If you don't pay top dollar, almost anything else is "have I got a deal for you!" at a private dock behind a residence, or, any other commercial marina, which may be only 2-5 miles from the ocean, but that will be more than an hour away because of the maze of bridges and odd waterways and "no wake" zones.
So, there are plenty of boats and plenty of places to keep them. But if you go up the coast, north of the Palm Beaches, rates become more reasonable.
In any case, hurricane season formally runs until Nov.30th and restarts June 1st, and your insurer will expect a steep fee if your boat is in FL during that time.


----------



## elliowb (Jun 8, 2015)

Although I've done a reasonable amount of sailing prior to buying my first cruising boat, most of that experience was on non-production type boats. So I had very limited first-hand knowledge of various builders/designers as well as the quality trade-offs. My buyers broker was very helpful and did a lot of leg work to help me get up to speed quickly.

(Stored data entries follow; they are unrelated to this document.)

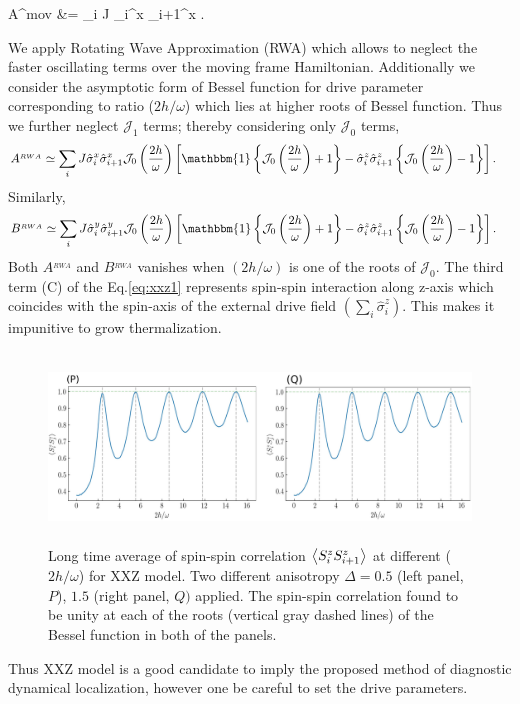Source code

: \documentclass[aps,prb,reprint,showpacs,floatfix,superscriptaddress, onecolumn, nofootinbib, 9pt]{revtex4-2}
\begin{document}
\begin{enumerate}
{	\begin{algin}
		A^{mov} &= \sum_{i} J \hat{\sigma}_{i}^{x} \hat{\sigma}_{i+1}^{x}  .
	\end{algin}

	We apply Rotating Wave Approximation (RWA) which allows to neglect the faster oscillating terms over the moving frame Hamiltonian. Additionally we consider the asymptotic form of Bessel function for drive parameter corresponding to ratio ($2h/\omega$) which lies at higher roots of Bessel function. Thus we further neglect $\mathcal{J}_1$ terms; thereby considering only $\mathcal{J}_0$ terms,
	\begin{align}
	A^{_{RWA}} &\simeq \sum_{i} J \hat{\sigma}_{i}^{x} \hat{\sigma}_{i+1}^{x}\mathcal{J}_0\left(\frac{2h}{\omega}\right) \left[\mathbbm{1}\left\{\mathcal{J}_0\left(\frac{2h}{\omega}\right)+1\right\}-\hat{\sigma}^z_i\hat{\sigma}^z_{i+1}\left\{\mathcal{J}_0\left(\frac{2h}{\omega}\right)-1\right\}\right].
	\label{eq:xxz_a}
	\end{align}
	Similarly, 
	\begin{align}
		B^{_{RWA}} &\simeq \sum_{i} J \hat{\sigma}_{i}^{y} \hat{\sigma}_{i+1}^{y}\mathcal{J}_0\left(\frac{2h}{\omega}\right) \left[\mathbbm{1}\left\{\mathcal{J}_0\left(\frac{2h}{\omega}\right)+1\right\}-\hat{\sigma}^z_i\hat{\sigma}^z_{i+1}\left\{\mathcal{J}_0\left(\frac{2h}{\omega}\right)-1\right\}\right].
		\label{eq:xxz_b}
	\end{align}
	Both $A^{_{RWA}}$ and $B^{_{RWA}}$ vanishes when $(2h/\omega)$ is one of the roots of $\mathcal{J}_0$. The third term (C) of the Eq.\eqref{eq:xxz1} represents spin-spin interaction along z-axis which coincides with the spin-axis of the external drive field $(\sum_i\hat{\sigma}^z_i)$. This makes it impunitive to grow thermalization. 
	\begin{figure}[h!]
		\includegraphics[height=5cm]{xxz_d.png}
		\caption{Long time average of spin-spin correlation $\expval{S^z_i S^z_{i+1}}$ at different ($2h/\omega$) for XXZ model. Two different anisotropy $\Delta = 0.5$ (left panel,$P$), $1.5$ (right panel, $Q)$ applied. The spin-spin correlation found to be unity at each of the roots (vertical gray dashed lines) of the Bessel function in both of the panels.}
		\label{fig:std_Ns}
	\end{figure}

	Thus XXZ model is a good candidate to imply the proposed method of diagnostic dynamical localization, however one be careful to set the drive parameters.
	
	}
	\end{enumerate}
\end{document}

He set up all the appointments for me and was also a great deal of help on the process and in closing the deal. I don't know anyone in FL but if you're anywhere near Chicago, John Jirsa at Larsen Marine is the broker that I worked with. I'd recommend him highly. I live in Cleveland, and was looking around the Great Lakes so John knew many of the yards around the area. That was helpful, but he also helped me to narrow down the field of boats to something that was right for me.

I suspect that someone with more experience could easily go without a broker, but for me it was very useful.


----------